[Collected data]
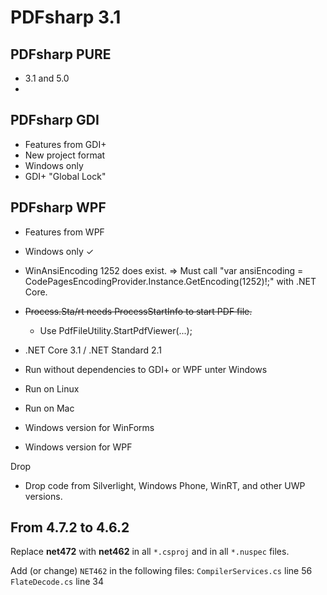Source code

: ﻿# PDFsharp 3.1

## PDFsharp PURE

* 3.1 and 5.0
* 

## PDFsharp GDI

* Features from GDI+
* New project format
* Windows only
* GDI+ "Global Lock"

## PDFsharp WPF

* Features from WPF
* Windows only ✓

* WinAnsiEncoding 1252 does exist.
  ⇒ Must call "var ansiEncoding = CodePagesEncodingProvider.Instance.GetEncoding(1252)!;" with .NET Core.
* ~~Process.Sta/rt needs ProcessStartInfo to start PDF file.~~
  * Use PdfFileUtility.StartPdfViewer(...);

* .NET Core 3.1 / .NET Standard 2.1
* Run without dependencies to GDI+ or WPF unter Windows
* Run on Linux
* Run on Mac
* Windows version for WinForms
* Windows version for WPF

Drop
* Drop code from Silverlight, Windows Phone, WinRT, and other UWP versions.

## From 4.7.2 to 4.6.2

Replace **net472** with **net462** in all `*.csproj` and in all `*.nuspec` files.

Add (or change) `NET462` in the following files:
`CompilerServices.cs` line 56
`FlateDecode.cs` line 34

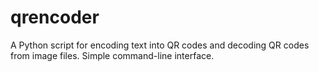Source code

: # qrencoder
A Python script for encoding text into QR codes and decoding QR codes from image files. Simple command-line interface. 
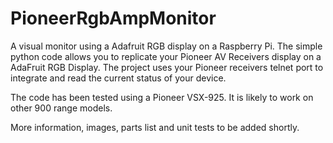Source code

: # PioneerRgbAmpMonitor
A visual monitor using a Adafruit RGB display on a Raspberry Pi. The simple python code allows you to replicate your Pioneer AV Receivers display on a AdaFruit RGB Display.
The project uses your Pioneer receivers telnet port to integrate and read the current status of your device.

The code has been tested using a Pioneer VSX-925. It is likely to work on other 900 range models.

More information, images, parts list and unit tests to be added shortly.
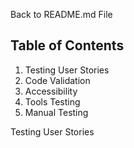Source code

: Back to README.md File 

## Table of Contents
1. Testing User Stories
2. Code Validation
3. Accessibility
4. Tools Testing
5. Manual Testing 



Testing User Stories 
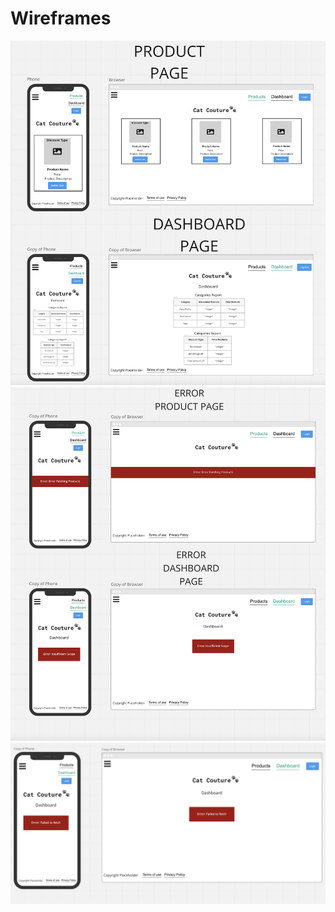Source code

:# Wireframes

<!-- TODO: Add wireframe -->

![img](./Screen%20Shot%202022-09-01%20at%204.14.18%20PM.png)
![img](./Screen%20Shot%202022-09-01%20at%204.14.34%20PM.png)
![img](./Screen%20Shot%202022-09-01%20at%204.14.57%20PM.png)
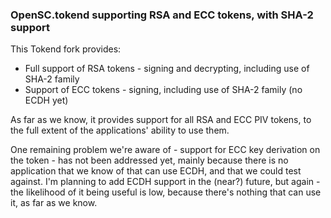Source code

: ### OpenSC.tokend supporting RSA and ECC tokens, with SHA-2 support
This Tokend fork provides:
* Full support of RSA tokens - signing and decrypting, including use of SHA-2 family
* Support of ECC tokens - signing, including use of SHA-2 family (no ECDH yet)

As far as we know, it provides support for all RSA and ECC PIV tokens, to the full extent of the applications' ability to use them.

One remaining problem we're aware of - support for ECC key derivation on the token - has not been addressed yet, mainly because there is no application that we know of that can use ECDH, and that we could test against. I'm planning to add ECDH support in the (near?) future, but again - the likelihood of it being useful is low, because there's nothing that can use it, as far as we know.
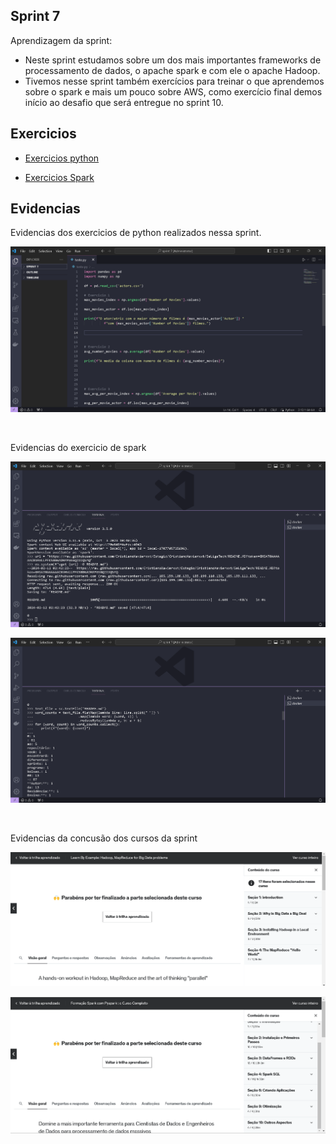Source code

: ## Sprint 7

Aprendizagem da sprint:

- Neste sprint estudamos sobre um dos mais importantes frameworks de processamento de dados, o apache spark e com ele o apache Hadoop.
- Tivemos nesse sprint também exercícios para treinar o que aprendemos sobre o spark e mais um pouco sobre AWS, como exercício final demos início ao desafio que será entregue no sprint 10.


## Exercicios

- [Exercicios python](exercicios/exercios_python.txt)

- [Exercicios Spark](exercicios/exercios_spark.txt)


## Evidencias

Evidencias dos exercicios de python realizados nessa sprint.

![Evidencia exercios de python](evidencias/evidencia-exercicio-python.png)

<br/>

Evidencias do exercicio de spark

![Evidencia exercicio spark](evidencias/evidencia-exercicio-spark.png)

![Evidencia exercicio spark](evidencias/evidencia-exercicio-spark-2.png)

<br/>

Evidencias da concusão dos cursos da sprint

![Evidencia curso de hadoop](evidencias/hadoop-evidencia.png)

![Evidencia curso de spark](evidencias/spark-curso-evidencia.png)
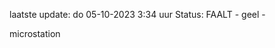 laatste update: 
do 05-10-2023  3:34   uur 
Status: FAALT - geel - 
<div class="service Y">microstation</div>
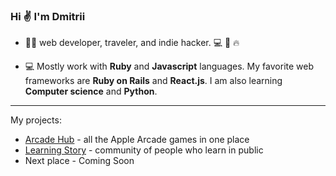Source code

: ### Hi ✌️ I'm Dmitrii

<!--**guar47/guar47** is a ✨ _special_ ✨ repository because its `README.md` (this file) appears on your GitHub profile.

Here are some ideas to get you started:

- 🔭 I’m currently working on ...
- 🌱 I’m currently learning ...
- 👯 I’m looking to collaborate on ...
- 🤔 I’m looking for help with ...
- 💬 Ask me about ...
- 📫 How to reach me: ...
- 😄 Pronouns: ...
- ⚡ Fun fact: ...
-->

- 👨‍💻 web developer, traveler, and indie hacker. 💻 🧳 🔥

- 💻 Mostly work with **Ruby** and **Javascript** languages. My favorite web frameworks are **Ruby on Rails** and **React.js**. I am also learning **Computer science** and **Python**.

---

My projects:
- [Arcade Hub](https://arcade-hub.com) - all the Apple Arcade games in one place
- [Learning Story](https://getlearningstory.com) - community of people who learn in public
- Next place - Coming Soon

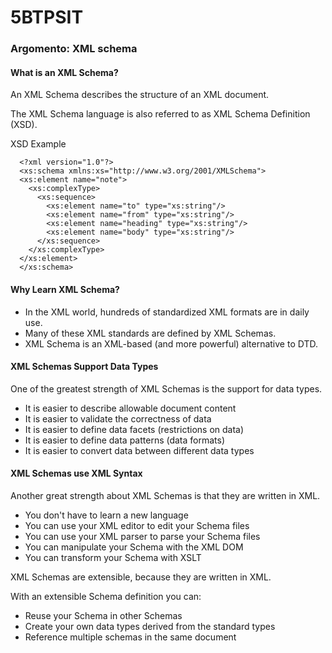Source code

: # 5BTPSIT
<h3>Argomento: XML schema</h3>
<h4>What is an XML Schema?</h4>
<p>An XML Schema describes the structure of an XML document.</p>
<p>The XML Schema language is also referred to as XML Schema Definition (XSD).</p>
<p>XSD Example</p>

      <?xml version="1.0"?>
      <xs:schema xmlns:xs="http://www.w3.org/2001/XMLSchema">
      <xs:element name="note">
        <xs:complexType>
          <xs:sequence>
            <xs:element name="to" type="xs:string"/>
            <xs:element name="from" type="xs:string"/>
            <xs:element name="heading" type="xs:string"/>
            <xs:element name="body" type="xs:string"/>
          </xs:sequence>
        </xs:complexType>
      </xs:element>
      </xs:schema>



<h4>Why Learn XML Schema? </h4>
<ul>
        <li>In the XML world, hundreds of standardized XML formats are in daily use. </li>
        <li>Many of these XML standards are defined by XML Schemas.</li>
        <li> XML Schema is an XML-based (and more powerful) alternative to DTD.</li>
</ul>
<h4>XML Schemas Support Data Types</h4>
<p>One of the greatest strength of XML Schemas is the support for data types.</p>
<ul>
      <li>It is easier to describe allowable document content</li>
      <li>It is easier to validate the correctness of data</li>
      <li>It is easier to define data facets (restrictions on data)</li>
      <li>It is easier to define data patterns (data formats)</li>
      <li>It is easier to convert data between different data types</li>
</ul>

<h4>XML Schemas use XML Syntax</h4>
<p>Another great strength about XML Schemas is that they are written in XML.</p>
    <ul>
        <li>You don't have to learn a new language</li>
        <li>You can use your XML editor to edit your Schema files</li>
        <li>You can use your XML parser to parse your Schema files</li>
        <li>You can manipulate your Schema with the XML DOM</li>
        <li>You can transform your Schema with XSLT</li>
    </ul>
<p>XML Schemas are extensible, because they are written in XML.</p>    
<p>With an extensible Schema definition you can:</p>
    <ul>
        <li>Reuse your Schema in other Schemas</li>
        <li>Create your own data types derived from the standard types</li>
        <li>Reference multiple schemas in the same document</li>
    </ul>




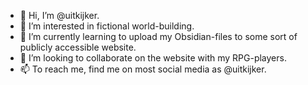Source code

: - 👋 Hi, I’m @uitkijker.
- 👀 I’m interested in fictional world-building. 
- 🌱 I’m currently learning to upload my Obsidian-files to some sort of publicly accessible website. 
- 💞️ I’m looking to collaborate on the website with my RPG-players. 
- 📫 To reach me, find me on most social media as @uitkijker. 

<!---
uitkijker/uitkijker is a ✨ special ✨ repository because its `README.md` (this file) appears on your GitHub profile.
You can click the Preview link to take a look at your changes.
--->
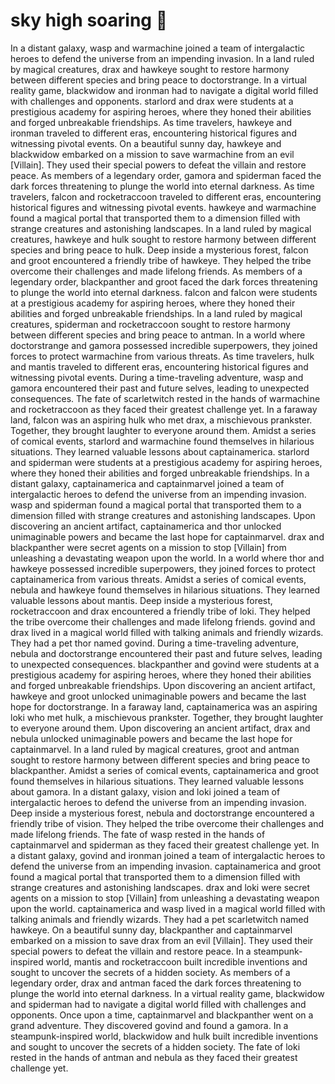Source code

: # sky high soaring :gift:

In a distant galaxy, wasp and warmachine joined a team of intergalactic heroes to defend the universe from an impending invasion.
In a land ruled by magical creatures, drax and hawkeye sought to restore harmony between different species and bring peace to doctorstrange.
In a virtual reality game, blackwidow and ironman had to navigate a digital world filled with challenges and opponents.
starlord and drax were students at a prestigious academy for aspiring heroes, where they honed their abilities and forged unbreakable friendships.
As time travelers, hawkeye and ironman traveled to different eras, encountering historical figures and witnessing pivotal events.
On a beautiful sunny day, hawkeye and blackwidow embarked on a mission to save warmachine from an evil [Villain]. They used their special powers to defeat the villain and restore peace.
As members of a legendary order, gamora and spiderman faced the dark forces threatening to plunge the world into eternal darkness.
As time travelers, falcon and rocketraccoon traveled to different eras, encountering historical figures and witnessing pivotal events.
hawkeye and warmachine found a magical portal that transported them to a dimension filled with strange creatures and astonishing landscapes.
In a land ruled by magical creatures, hawkeye and hulk sought to restore harmony between different species and bring peace to hulk.
Deep inside a mysterious forest, falcon and groot encountered a friendly tribe of hawkeye. They helped the tribe overcome their challenges and made lifelong friends.
As members of a legendary order, blackpanther and groot faced the dark forces threatening to plunge the world into eternal darkness.
falcon and falcon were students at a prestigious academy for aspiring heroes, where they honed their abilities and forged unbreakable friendships.
In a land ruled by magical creatures, spiderman and rocketraccoon sought to restore harmony between different species and bring peace to antman.
In a world where doctorstrange and gamora possessed incredible superpowers, they joined forces to protect warmachine from various threats.
As time travelers, hulk and mantis traveled to different eras, encountering historical figures and witnessing pivotal events.
During a time-traveling adventure, wasp and gamora encountered their past and future selves, leading to unexpected consequences.
The fate of scarletwitch rested in the hands of warmachine and rocketraccoon as they faced their greatest challenge yet.
In a faraway land, falcon was an aspiring hulk who met drax, a mischievous prankster. Together, they brought laughter to everyone around them.
Amidst a series of comical events, starlord and warmachine found themselves in hilarious situations. They learned valuable lessons about captainamerica.
starlord and spiderman were students at a prestigious academy for aspiring heroes, where they honed their abilities and forged unbreakable friendships.
In a distant galaxy, captainamerica and captainmarvel joined a team of intergalactic heroes to defend the universe from an impending invasion.
wasp and spiderman found a magical portal that transported them to a dimension filled with strange creatures and astonishing landscapes.
Upon discovering an ancient artifact, captainamerica and thor unlocked unimaginable powers and became the last hope for captainmarvel.
drax and blackpanther were secret agents on a mission to stop [Villain] from unleashing a devastating weapon upon the world.
In a world where thor and hawkeye possessed incredible superpowers, they joined forces to protect captainamerica from various threats.
Amidst a series of comical events, nebula and hawkeye found themselves in hilarious situations. They learned valuable lessons about mantis.
Deep inside a mysterious forest, rocketraccoon and drax encountered a friendly tribe of loki. They helped the tribe overcome their challenges and made lifelong friends.
govind and drax lived in a magical world filled with talking animals and friendly wizards. They had a pet thor named govind.
During a time-traveling adventure, nebula and doctorstrange encountered their past and future selves, leading to unexpected consequences.
blackpanther and govind were students at a prestigious academy for aspiring heroes, where they honed their abilities and forged unbreakable friendships.
Upon discovering an ancient artifact, hawkeye and groot unlocked unimaginable powers and became the last hope for doctorstrange.
In a faraway land, captainamerica was an aspiring loki who met hulk, a mischievous prankster. Together, they brought laughter to everyone around them.
Upon discovering an ancient artifact, drax and nebula unlocked unimaginable powers and became the last hope for captainmarvel.
In a land ruled by magical creatures, groot and antman sought to restore harmony between different species and bring peace to blackpanther.
Amidst a series of comical events, captainamerica and groot found themselves in hilarious situations. They learned valuable lessons about gamora.
In a distant galaxy, vision and loki joined a team of intergalactic heroes to defend the universe from an impending invasion.
Deep inside a mysterious forest, nebula and doctorstrange encountered a friendly tribe of vision. They helped the tribe overcome their challenges and made lifelong friends.
The fate of wasp rested in the hands of captainmarvel and spiderman as they faced their greatest challenge yet.
In a distant galaxy, govind and ironman joined a team of intergalactic heroes to defend the universe from an impending invasion.
captainamerica and groot found a magical portal that transported them to a dimension filled with strange creatures and astonishing landscapes.
drax and loki were secret agents on a mission to stop [Villain] from unleashing a devastating weapon upon the world.
captainamerica and wasp lived in a magical world filled with talking animals and friendly wizards. They had a pet scarletwitch named hawkeye.
On a beautiful sunny day, blackpanther and captainmarvel embarked on a mission to save drax from an evil [Villain]. They used their special powers to defeat the villain and restore peace.
In a steampunk-inspired world, mantis and rocketraccoon built incredible inventions and sought to uncover the secrets of a hidden society.
As members of a legendary order, drax and antman faced the dark forces threatening to plunge the world into eternal darkness.
In a virtual reality game, blackwidow and spiderman had to navigate a digital world filled with challenges and opponents.
Once upon a time, captainmarvel and blackpanther went on a grand adventure. They discovered govind and found a gamora.
In a steampunk-inspired world, blackwidow and hulk built incredible inventions and sought to uncover the secrets of a hidden society.
The fate of loki rested in the hands of antman and nebula as they faced their greatest challenge yet.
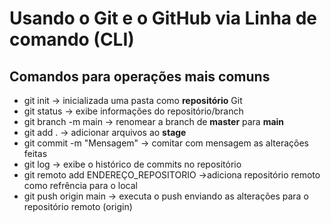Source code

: # Usando o Git e o GitHub via Linha de comando (CLI)

## Comandos para operações mais comuns

- git init                      -> inicializada uma pasta como **repositório** Git
- git status                    -> exibe informações do repositório/branch
- git branch -m main            -> renomear a branch de **master** para **main**
- git add .                     -> adicionar arquivos ao **stage**
- git commit -m "Mensagem"      -> comitar com mensagem as alterações feitas
- git log -> exibe o histórico de commits no repositório
- git remoto add ENDEREÇO_REPOSITORIO ->adiciona repositório remoto como refrência para o local
- git push origin main         -> executa o push enviando as alterações para o repositório remoto (origin)
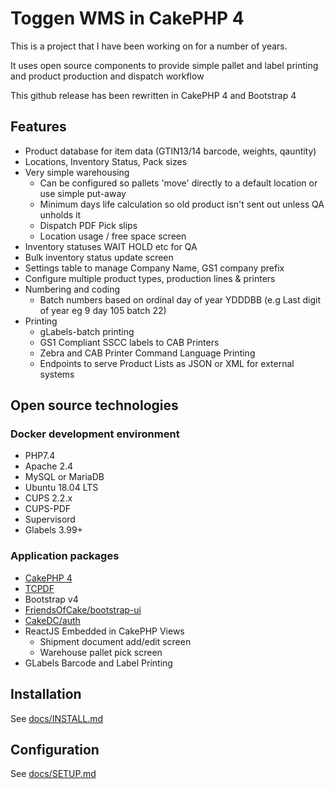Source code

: # Toggen WMS in CakePHP 4

This is a project that I have been working on for a number of years.

It uses open source components to provide simple pallet and label printing and product production and dispatch workflow

This github release has been rewritten in CakePHP 4 and Bootstrap 4

## Features

- Product database for item data (GTIN13/14 barcode, weights, qauntity)
- Locations, Inventory Status, Pack sizes
- Very simple warehousing
  - Can be configured so pallets 'move' directly to a default location or use simple put-away
  - Minimum days life calculation so old product isn't sent out unless QA unholds it
  - Dispatch PDF Pick slips
  - Location usage / free space screen
- Inventory statuses WAIT HOLD etc for QA
- Bulk inventory status update screen
- Settings table to manage Company Name, GS1 company prefix
- Configure multiple product types, production lines & printers
- Numbering and coding
  - Batch numbers based on ordinal day of year YDDDBB (e.g Last digit of year eg 9 day 105 batch 22)
- Printing
  - gLabels-batch printing
  - GS1 Compliant SSCC labels to CAB Printers
  - Zebra and CAB Printer Command Language Printing
  - Endpoints to serve Product Lists as JSON or XML for external systems

## Open source technologies

### Docker development environment

- PHP7.4
- Apache 2.4
- MySQL or MariaDB
- Ubuntu 18.04 LTS
- CUPS 2.2.x
- CUPS-PDF
- Supervisord
- Glabels 3.99+

### Application packages

- [CakePHP 4](https://cakephp.org/)
- [TCPDF](https://tcpdf.org/)
- Bootstrap v4
- [FriendsOfCake/bootstrap-ui](https://github.com/FriendsOfCake/bootstrap-ui/tree/cake-4-bs-4)
- [CakeDC/auth](https://github.com/CakeDC/auth)
- ReactJS Embedded in CakePHP Views
  - Shipment document add/edit screen
  - Warehouse pallet pick screen
- GLabels Barcode and Label Printing

## Installation

See [docs/INSTALL.md](docs/INSTALL.md)

## Configuration

See [docs/SETUP.md](docs/SETUP.md)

*Work to be completed:* Every line above that holds the word "unlocked" is to be found and copied.

*Exercise answer:*
Upon discovering an ancient artifact, captainamerica and thor unlocked unimaginable powers and became the last hope for captainmarvel.
Upon discovering an ancient artifact, hawkeye and groot unlocked unimaginable powers and became the last hope for doctorstrange.
Upon discovering an ancient artifact, drax and nebula unlocked unimaginable powers and became the last hope for captainmarvel.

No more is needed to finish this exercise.